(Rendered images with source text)
________________________

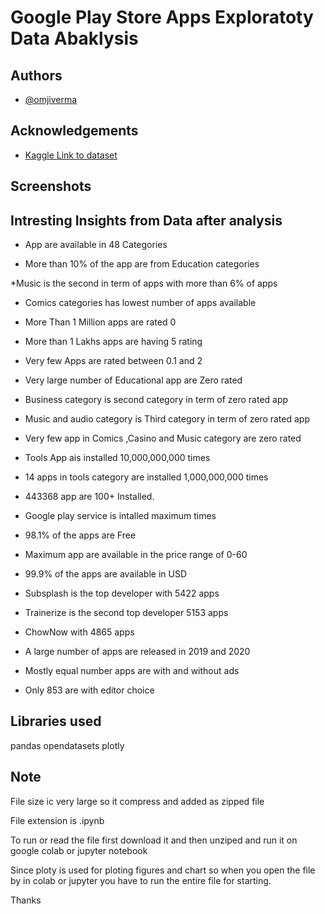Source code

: 
# Google Play Store Apps Exploratoty Data Abaklysis




 


## Authors

- [@omjiverma](https://www.github.com/omjiverma)


## Acknowledgements

 - [Kaggle Link to dataset ](https://www.kaggle.com/gauthamp10/google-playstore-apps)
 


## Screenshots




## Intresting Insights from Data after analysis


* App are available in 48 Categories

* More than 10% of the app are from Education categories

*Music is the second in term of apps with more than 6% of apps

* Comics categories has lowest number of apps available

* More Than 1 Million apps are rated 0

* More than 1 Lakhs apps are having 5 rating

* Very few Apps are rated between 0.1 and 2

* Very large number of Educational app are Zero rated

* Business category is second category in term of zero rated app

* Music and audio category is Third category in term of zero rated app

* Very few app in Comics ,Casino and Music category are zero rated

* Tools App ais installed 10,000,000,000 times

* 14 apps in tools category are installed 1,000,000,000 times

* 443368 app are 100+ Installed.

*  Google play service is intalled maximum times

* 98.1% of the apps are Free

* Maximum app are available in the price range of 0-60

* 99.9% of the apps are available in USD

* Subsplash is the top developer with 5422 apps

* Trainerize is the second top developer 5153 apps

* ChowNow with 4865 apps

* A large number of apps are released in 2019 and 2020

* Mostly equal number apps are with and without ads

* Only 853 are with editor choice


## Libraries used

pandas
opendatasets
plotly

## Note

File size ic very large so it compress and added as zipped file

File extension is .ipynb

To run or read the file first download it and then unziped and run it on google colab or jupyter notebook

Since ploty is used for ploting figures and chart so when you open the file by in colab or jupyter you have to run the entire file for starting.

Thanks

________________________

Instructions for the task:
Beginning at the line with "are rated 0" and stopping after the line with "range of 0-60", please write out every line of the data above exactly and nothing else.

Final answer:
* More Than 1 Million apps are rated 0

* More than 1 Lakhs apps are having 5 rating

* Very few Apps are rated between 0.1 and 2

* Very large number of Educational app are Zero rated

* Business category is second category in term of zero rated app

* Music and audio category is Third category in term of zero rated app

* Very few app in Comics ,Casino and Music category are zero rated

* Tools App ais installed 10,000,000,000 times

* 14 apps in tools category are installed 1,000,000,000 times

* 443368 app are 100+ Installed.

*  Google play service is intalled maximum times

* 98.1% of the apps are Free

* Maximum app are available in the price range of 0-60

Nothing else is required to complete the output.